[Entries provided — start]
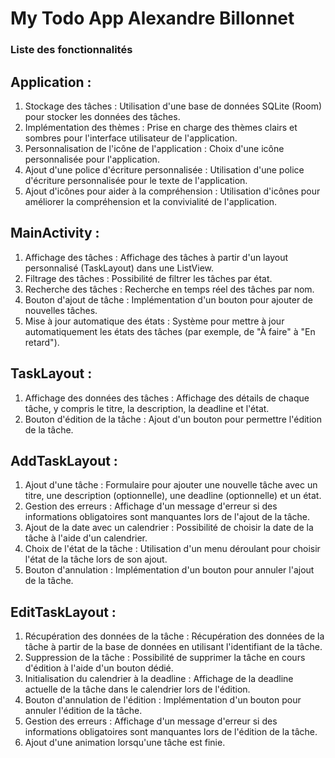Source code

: # My Todo App Alexandre Billonnet
### Liste des fonctionnalités
## Application :
1.	Stockage des tâches : Utilisation d'une base de données SQLite (Room) pour stocker les données des tâches.
2.	Implémentation des thèmes : Prise en charge des thèmes clairs et sombres pour l'interface utilisateur de l'application.
3.	Personnalisation de l'icône de l'application : Choix d'une icône personnalisée pour l'application.
4.	Ajout d'une police d'écriture personnalisée : Utilisation d'une police d'écriture personnalisée pour le texte de l'application.
5.	Ajout d'icônes pour aider à la compréhension : Utilisation d'icônes pour améliorer la compréhension et la convivialité de l'application.
## MainActivity :
1.	Affichage des tâches : Affichage des tâches à partir d'un layout personnalisé (TaskLayout) dans une ListView.
2.	Filtrage des tâches : Possibilité de filtrer les tâches par état.
3.	Recherche des tâches : Recherche en temps réel des tâches par nom.
4.	Bouton d'ajout de tâche : Implémentation d'un bouton pour ajouter de nouvelles tâches.
5.	Mise à jour automatique des états : Système pour mettre à jour automatiquement les états des tâches (par exemple, de "À faire" à "En retard").
## TaskLayout :
1.	Affichage des données des tâches : Affichage des détails de chaque tâche, y compris le titre, la description, la deadline et l'état.
2.	Bouton d'édition de la tâche : Ajout d'un bouton pour permettre l'édition de la tâche.
## AddTaskLayout :
1.	Ajout d'une tâche : Formulaire pour ajouter une nouvelle tâche avec un titre, une description (optionnelle), une deadline (optionnelle) et un état.
2.	Gestion des erreurs : Affichage d'un message d'erreur si des informations obligatoires sont manquantes lors de l'ajout de la tâche.
3.	Ajout de la date avec un calendrier : Possibilité de choisir la date de la tâche à l'aide d'un calendrier.
4.	Choix de l'état de la tâche : Utilisation d'un menu déroulant pour choisir l'état de la tâche lors de son ajout.
5.	Bouton d'annulation : Implémentation d'un bouton pour annuler l'ajout de la tâche.
## EditTaskLayout :
1.	Récupération des données de la tâche : Récupération des données de la tâche à partir de la base de données en utilisant l'identifiant de la tâche.
2.	Suppression de la tâche : Possibilité de supprimer la tâche en cours d'édition à l'aide d'un bouton dédié.
3.	Initialisation du calendrier à la deadline : Affichage de la deadline actuelle de la tâche dans le calendrier lors de l'édition.
4.	Bouton d'annulation de l'édition : Implémentation d'un bouton pour annuler l'édition de la tâche.
5.	Gestion des erreurs : Affichage d'un message d'erreur si des informations obligatoires sont manquantes lors de l'édition de la tâche.
6.	Ajout d'une animation lorsqu'une tâche est finie.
[Entries provided — finish]
#### [Task prompt]
Retype exactly the lines above, from the one with "### Liste des fonctionnalités" through the one with "texte de l'application.", inclusive.

#### [Result below]
### Liste des fonctionnalités
## Application :
1.	Stockage des tâches : Utilisation d'une base de données SQLite (Room) pour stocker les données des tâches.
2.	Implémentation des thèmes : Prise en charge des thèmes clairs et sombres pour l'interface utilisateur de l'application.
3.	Personnalisation de l'icône de l'application : Choix d'une icône personnalisée pour l'application.
4.	Ajout d'une police d'écriture personnalisée : Utilisation d'une police d'écriture personnalisée pour le texte de l'application.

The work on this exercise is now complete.